1. End-to-End Planner (UniAD-style)

A unified transformer that does detection → motion forecasting → planning in a single forward pass on multi-camera images.

Architecture:

6 Cameras → ResNet50 → Lift-Splat-Shoot BEV (256×200×200)
              → DETR Detection (300 queries)
              → Motion Forecasting (6 modes × 6 timesteps per agent)
              → Planning (collision-aware GRU → 6 waypoints)

Training: L1 loss on ego trajectory. The gradient flows back through all heads, giving even the detection module useful supervision from the planning objective.

Results: After training on nuScenes mini (~8 min on RTX 3090), the predicted trajectory (green) closely follows the ground truth (white) ~17m forward.

# Download nuScenes mini (~4GB, requires free registration at nuscenes.org)
python scripts/download_nuscenes_mini.py --dataroot ./data/nuscenes

# Train (~8 min)
python scripts/train_e2e_planner.py

# Demo
python -m src.e2e_planner.demo

Output: outputs/e2e_planner/e2e_planner_output.png — 3 panels showing GT scene with LiDAR + boxes, model detections + BEV heatmap, and trajectory comparison.

📄 Reference: UniAD (CVPR 2023 Best Paper)

2. VLA Agent with Pretrained Vision-Language Model

A Vision-Language-Action agent that uses Qwen2.5-VL-3B (a real pretrained VLM) for Chain-of-Thought scene reasoning, combined with a trained trajectory decoder for waypoint planning.

Three-panel demo:

Left: Front camera input from nuScenes
Center: Real Chain-of-Thought reasoning from Qwen2.5-VL — scene description, critical objects, behavior prediction, ego decision
Right: GT trajectory (white) vs VLA-predicted trajectory (green, ~24m forward, matches GT)

Architecture:

Camera Image → Qwen2.5-VL-3B → CoT Reasoning (text)
                                ↓
Multi-Camera → BEV → Visual Projector → LM hidden state
                                          ↓
                                  Trajectory Decoder → 6 waypoints

Sample VLM output:

SCENE: Multi-lane urban street with traffic lights, clear weather, modern buildings

CRITICAL OBJECTS: White car approaching from left lane, black SUV from right, bus and truck further ahead

PREDICTIONS: White car likely continues straight or turns left at intersection

DECISION: Maintain current speed approaching intersection

# Train trajectory decoder (~5 min)
python scripts/train_vla_agent.py

# Demo (downloads Qwen2.5-VL-3B on first run, ~7GB)
python -m src.vla_agent.demo

📄 Reference: DriveVLM

3. World Models (BEV + Vista Pretrained)

Two world model implementations side-by-side: a small BEV-space VAE trained from scratch and the pretrained Vista (NeurIPS 2024) for photorealistic future prediction.
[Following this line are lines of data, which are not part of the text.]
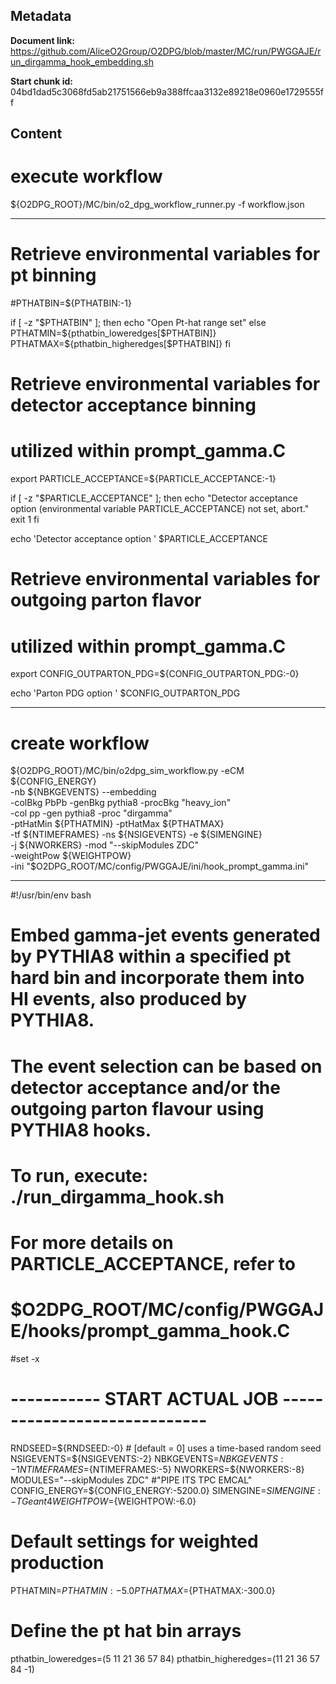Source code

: ## Metadata

**Document link:** https://github.com/AliceO2Group/O2DPG/blob/master/MC/run/PWGGAJE/run_dirgamma_hook_embedding.sh

**Start chunk id:** 04bd1dad5c3068fd5ab21751566eb9a388ffcaa3132e89218e0960e1729555ff

## Content

# execute workflow
${O2DPG_ROOT}/MC/bin/o2_dpg_workflow_runner.py -f workflow.json

---

# Retrieve environmental variables for pt binning
#PTHATBIN=${PTHATBIN:-1}

if [ -z "$PTHATBIN" ]; then
    echo "Open Pt-hat range set"
else
  PTHATMIN=${pthatbin_loweredges[$PTHATBIN]}
  PTHATMAX=${pthatbin_higheredges[$PTHATBIN]}
fi

# Retrieve environmental variables for detector acceptance binning
# utilized within prompt_gamma.C
export PARTICLE_ACCEPTANCE=${PARTICLE_ACCEPTANCE:-1}

if [ -z "$PARTICLE_ACCEPTANCE" ]; then
    echo "Detector acceptance option (environmental variable PARTICLE_ACCEPTANCE) not set, abort."
    exit 1
fi

echo 'Detector acceptance option ' $PARTICLE_ACCEPTANCE

# Retrieve environmental variables for outgoing parton flavor
# utilized within prompt_gamma.C
export CONFIG_OUTPARTON_PDG=${CONFIG_OUTPARTON_PDG:-0}

echo 'Parton PDG option ' $CONFIG_OUTPARTON_PDG

---

# create workflow
${O2DPG_ROOT}/MC/bin/o2dpg_sim_workflow.py -eCM ${CONFIG_ENERGY}                                      \
                                           -nb ${NBKGEVENTS} --embedding                              \
                                           -colBkg PbPb -genBkg pythia8 -procBkg "heavy_ion"          \
                                           -col    pp   -gen    pythia8 -proc    "dirgamma"           \
                                           -ptHatMin ${PTHATMIN} -ptHatMax ${PTHATMAX}                \
                                           -tf ${NTIMEFRAMES} -ns ${NSIGEVENTS} -e ${SIMENGINE}       \
                                           -j ${NWORKERS} -mod "--skipModules ZDC"                    \
                                           -weightPow ${WEIGHTPOW}                                    \
                                           -ini "\$O2DPG_ROOT/MC/config/PWGGAJE/ini/hook_prompt_gamma.ini"

---

#!/usr/bin/env bash

# Embed gamma-jet events generated by PYTHIA8 within a specified pt hard bin and incorporate them into HI events, also produced by PYTHIA8.
# The event selection can be based on detector acceptance and/or the outgoing parton flavour using PYTHIA8 hooks.
# To run, execute: ./run_dirgamma_hook.sh
# For more details on PARTICLE_ACCEPTANCE, refer to
# $O2DPG_ROOT/MC/config/PWGGAJE/hooks/prompt_gamma_hook.C

#set -x


# ----------- START ACTUAL JOB  -----------------------------

RNDSEED=${RNDSEED:-0}   # [default = 0] uses a time-based random seed
NSIGEVENTS=${NSIGEVENTS:-2}
NBKGEVENTS=${NBKGEVENTS:-1}
NTIMEFRAMES=${NTIMEFRAMES:-5}
NWORKERS=${NWORKERS:-8}
MODULES="--skipModules ZDC" #"PIPE ITS TPC EMCAL"
CONFIG_ENERGY=${CONFIG_ENERGY:-5200.0}
SIMENGINE=${SIMENGINE:-TGeant4}
WEIGHTPOW=${WEIGHTPOW:-6.0}

# Default settings for weighted production
PTHATMIN=${PTHATMIN:-5.0}
PTHATMAX=${PTHATMAX:-300.0}

# Define the pt hat bin arrays
pthatbin_loweredges=(5 11 21 36 57 84)
pthatbin_higheredges=(11 21 36 57 84 -1)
Action-Conditioned Imagined Futures (Vista)

Each row shows a different driving action — the Vista model generates photorealistic future frames conditioned on the trajectory:

Go Straight: Scene progresses forward, traffic and road markings evolve naturally
Turn Left: Scene drifts rightward as ego turns left
Turn Right: Scene drifts leftward as ego turns right

BEV Features vs Pixel Space

Top: input front camera image Middle: Our BEV world model — abstract 256-channel feature maps (the "star" pattern is the projection of 6 cameras into BEV space) Bottom: Vista's photorealistic pixel-space prediction

Vista Filmstrip (Real vs Imagined)

Top row: Real nuScenes ground-truth frames Bottom row: Vista's imagined future from a single input image

# Train BEV world model (~3 min)
python scripts/precompute_bev.py
python scripts/train_world_model.py

# Set up Vista (clone repo + download 9.4GB weights)
cd ..
git clone https://github.com/OpenDriveLab/Vista.git
python -c "from huggingface_hub import hf_hub_download; hf_hub_download('OpenDriveLab/Vista', 'vista.safetensors', local_dir='Vista/ckpts')"

# Run Vista for action scenarios (each ~5 min on 24GB VRAM)
cd ad-world-models
for action in free straight left right; do
  python scripts/run_vista_single.py --action $action \
    --output_dir outputs/vista_scenarios/$action --n_steps 5
done

# Run combined demo
python -m src.world_model.demo

📄 Reference: Vista (NeurIPS 2024), GenAD (CVPR 2024)

4. Reinforcement Learning in Driving Simulators

Two simulators with PPO/DQN training and visualization:

highway-env (lightweight 2D)

Top row: random agent crashes early (red ego vehicle) Bottom row: trained DQN agent stays in lane through 60+ steps Reward: 7.7 (random) → 46.8 (trained)

T-intersection with cross traffic. Random agent crashes immediately (0 reward), trained PPO agent navigates through safely (4.0 reward).

MetaDrive (3D simulator, 1000+ FPS)

3D top-down rendering showing ego (yellow) navigating through traffic (green vehicles) on a multi-lane highway. PPO with CnnPolicy trained on bird's-eye observation. Reward: 9.8 → 135.9 (50K steps).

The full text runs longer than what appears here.